Task details: Reproduce all records below exactly.

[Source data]
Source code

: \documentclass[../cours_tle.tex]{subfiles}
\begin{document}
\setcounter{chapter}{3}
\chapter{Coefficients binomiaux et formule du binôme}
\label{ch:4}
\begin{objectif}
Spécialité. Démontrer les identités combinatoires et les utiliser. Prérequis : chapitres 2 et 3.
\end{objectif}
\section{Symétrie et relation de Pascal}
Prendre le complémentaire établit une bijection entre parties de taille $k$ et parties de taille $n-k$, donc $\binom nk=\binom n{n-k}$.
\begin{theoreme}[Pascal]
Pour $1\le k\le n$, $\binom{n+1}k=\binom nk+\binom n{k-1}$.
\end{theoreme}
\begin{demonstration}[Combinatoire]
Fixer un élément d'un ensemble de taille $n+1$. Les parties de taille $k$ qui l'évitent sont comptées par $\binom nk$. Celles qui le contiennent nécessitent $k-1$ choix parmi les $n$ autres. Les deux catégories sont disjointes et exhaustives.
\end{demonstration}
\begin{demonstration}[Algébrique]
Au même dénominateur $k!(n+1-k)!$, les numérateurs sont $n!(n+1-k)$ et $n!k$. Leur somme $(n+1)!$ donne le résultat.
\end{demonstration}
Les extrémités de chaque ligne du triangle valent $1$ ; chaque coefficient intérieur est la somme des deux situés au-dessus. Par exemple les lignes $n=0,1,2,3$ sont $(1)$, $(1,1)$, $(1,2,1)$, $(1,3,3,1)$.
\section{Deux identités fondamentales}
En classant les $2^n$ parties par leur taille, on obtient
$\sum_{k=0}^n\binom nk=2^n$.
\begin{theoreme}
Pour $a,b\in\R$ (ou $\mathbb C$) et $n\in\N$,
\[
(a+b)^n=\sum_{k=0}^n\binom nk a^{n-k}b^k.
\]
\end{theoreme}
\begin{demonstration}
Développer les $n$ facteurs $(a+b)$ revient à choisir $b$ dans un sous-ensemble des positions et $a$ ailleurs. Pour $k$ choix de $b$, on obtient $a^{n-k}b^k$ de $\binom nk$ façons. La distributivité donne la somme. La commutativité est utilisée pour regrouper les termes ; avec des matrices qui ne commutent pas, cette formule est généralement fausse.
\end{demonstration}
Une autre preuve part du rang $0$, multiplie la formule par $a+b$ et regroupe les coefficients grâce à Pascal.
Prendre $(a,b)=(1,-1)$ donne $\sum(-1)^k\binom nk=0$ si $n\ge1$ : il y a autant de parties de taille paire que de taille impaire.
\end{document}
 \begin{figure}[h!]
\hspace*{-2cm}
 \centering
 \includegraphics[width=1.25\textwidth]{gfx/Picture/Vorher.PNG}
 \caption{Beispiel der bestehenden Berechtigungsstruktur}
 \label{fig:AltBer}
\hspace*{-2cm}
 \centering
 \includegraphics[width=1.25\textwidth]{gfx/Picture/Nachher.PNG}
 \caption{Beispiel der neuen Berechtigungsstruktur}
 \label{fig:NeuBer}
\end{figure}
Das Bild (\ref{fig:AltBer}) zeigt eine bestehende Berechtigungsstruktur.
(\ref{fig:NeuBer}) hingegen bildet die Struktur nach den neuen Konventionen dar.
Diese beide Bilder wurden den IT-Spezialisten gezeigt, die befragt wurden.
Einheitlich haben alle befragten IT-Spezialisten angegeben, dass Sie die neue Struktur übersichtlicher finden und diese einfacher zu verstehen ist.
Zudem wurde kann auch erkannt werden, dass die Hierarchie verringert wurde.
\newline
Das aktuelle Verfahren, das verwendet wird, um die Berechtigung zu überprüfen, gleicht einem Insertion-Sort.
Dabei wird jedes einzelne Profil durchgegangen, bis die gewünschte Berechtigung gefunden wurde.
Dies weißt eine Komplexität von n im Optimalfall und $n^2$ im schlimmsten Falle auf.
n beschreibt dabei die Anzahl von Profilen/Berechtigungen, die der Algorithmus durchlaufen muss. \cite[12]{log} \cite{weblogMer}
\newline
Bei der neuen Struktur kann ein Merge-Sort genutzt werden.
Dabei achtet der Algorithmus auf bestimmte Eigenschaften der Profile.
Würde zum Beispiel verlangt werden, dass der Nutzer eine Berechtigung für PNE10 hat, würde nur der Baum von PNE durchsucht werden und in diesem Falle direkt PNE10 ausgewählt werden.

Solution for this task:
Source code

: \documentclass[../cours_tle.tex]{subfiles}
\begin{document}
\setcounter{chapter}{3}
\chapter{Coefficients binomiaux et formule du binôme}
\label{ch:4}
\begin{objectif}
Spécialité. Démontrer les identités combinatoires et les utiliser. Prérequis : chapitres 2 et 3.
\end{objectif}
\section{Symétrie et relation de Pascal}
Prendre le complémentaire établit une bijection entre parties de taille $k$ et parties de taille $n-k$, donc $\binom nk=\binom n{n-k}$.
\begin{theoreme}[Pascal]
Pour $1\le k\le n$, $\binom{n+1}k=\binom nk+\binom n{k-1}$.
\end{theoreme}
\begin{demonstration}[Combinatoire]
Fixer un élément d'un ensemble de taille $n+1$. Les parties de taille $k$ qui l'évitent sont comptées par $\binom nk$. Celles qui le contiennent nécessitent $k-1$ choix parmi les $n$ autres. Les deux catégories sont disjointes et exhaustives.
\end{demonstration}
\begin{demonstration}[Algébrique]
Au même dénominateur $k!(n+1-k)!$, les numérateurs sont $n!(n+1-k)$ et $n!k$. Leur somme $(n+1)!$ donne le résultat.
\end{demonstration}
Les extrémités de chaque ligne du triangle valent $1$ ; chaque coefficient intérieur est la somme des deux situés au-dessus. Par exemple les lignes $n=0,1,2,3$ sont $(1)$, $(1,1)$, $(1,2,1)$, $(1,3,3,1)$.
\section{Deux identités fondamentales}
En classant les $2^n$ parties par leur taille, on obtient
$\sum_{k=0}^n\binom nk=2^n$.
\begin{theoreme}
Pour $a,b\in\R$ (ou $\mathbb C$) et $n\in\N$,
\[
(a+b)^n=\sum_{k=0}^n\binom nk a^{n-k}b^k.
\]
\end{theoreme}
\begin{demonstration}
Développer les $n$ facteurs $(a+b)$ revient à choisir $b$ dans un sous-ensemble des positions et $a$ ailleurs. Pour $k$ choix de $b$, on obtient $a^{n-k}b^k$ de $\binom nk$ façons. La distributivité donne la somme. La commutativité est utilisée pour regrouper les termes ; avec des matrices qui ne commutent pas, cette formule est généralement fausse.
\end{demonstration}
Une autre preuve part du rang $0$, multiplie la formule par $a+b$ et regroupe les coefficients grâce à Pascal.
Prendre $(a,b)=(1,-1)$ donne $\sum(-1)^k\binom nk=0$ si $n\ge1$ : il y a autant de parties de taille paire que de taille impaire.
\end{document}
 \begin{figure}[h!]
\hspace*{-2cm}
 \centering
 \includegraphics[width=1.25\textwidth]{gfx/Picture/Vorher.PNG}
 \caption{Beispiel der bestehenden Berechtigungsstruktur}
 \label{fig:AltBer}
\hspace*{-2cm}
 \centering
 \includegraphics[width=1.25\textwidth]{gfx/Picture/Nachher.PNG}
 \caption{Beispiel der neuen Berechtigungsstruktur}
 \label{fig:NeuBer}
\end{figure}
Das Bild (\ref{fig:AltBer}) zeigt eine bestehende Berechtigungsstruktur.
(\ref{fig:NeuBer}) hingegen bildet die Struktur nach den neuen Konventionen dar.
Diese beide Bilder wurden den IT-Spezialisten gezeigt, die befragt wurden.
Einheitlich haben alle befragten IT-Spezialisten angegeben, dass Sie die neue Struktur übersichtlicher finden und diese einfacher zu verstehen ist.
Zudem wurde kann auch erkannt werden, dass die Hierarchie verringert wurde.
\newline
Das aktuelle Verfahren, das verwendet wird, um die Berechtigung zu überprüfen, gleicht einem Insertion-Sort.
Dabei wird jedes einzelne Profil durchgegangen, bis die gewünschte Berechtigung gefunden wurde.
Dies weißt eine Komplexität von n im Optimalfall und $n^2$ im schlimmsten Falle auf.
n beschreibt dabei die Anzahl von Profilen/Berechtigungen, die der Algorithmus durchlaufen muss. \cite[12]{log} \cite{weblogMer}
\newline
Bei der neuen Struktur kann ein Merge-Sort genutzt werden.
Dabei achtet der Algorithmus auf bestimmte Eigenschaften der Profile.
Würde zum Beispiel verlangt werden, dass der Nutzer eine Berechtigung für PNE10 hat, würde nur der Baum von PNE durchsucht werden und in diesem Falle direkt PNE10 ausgewählt werden.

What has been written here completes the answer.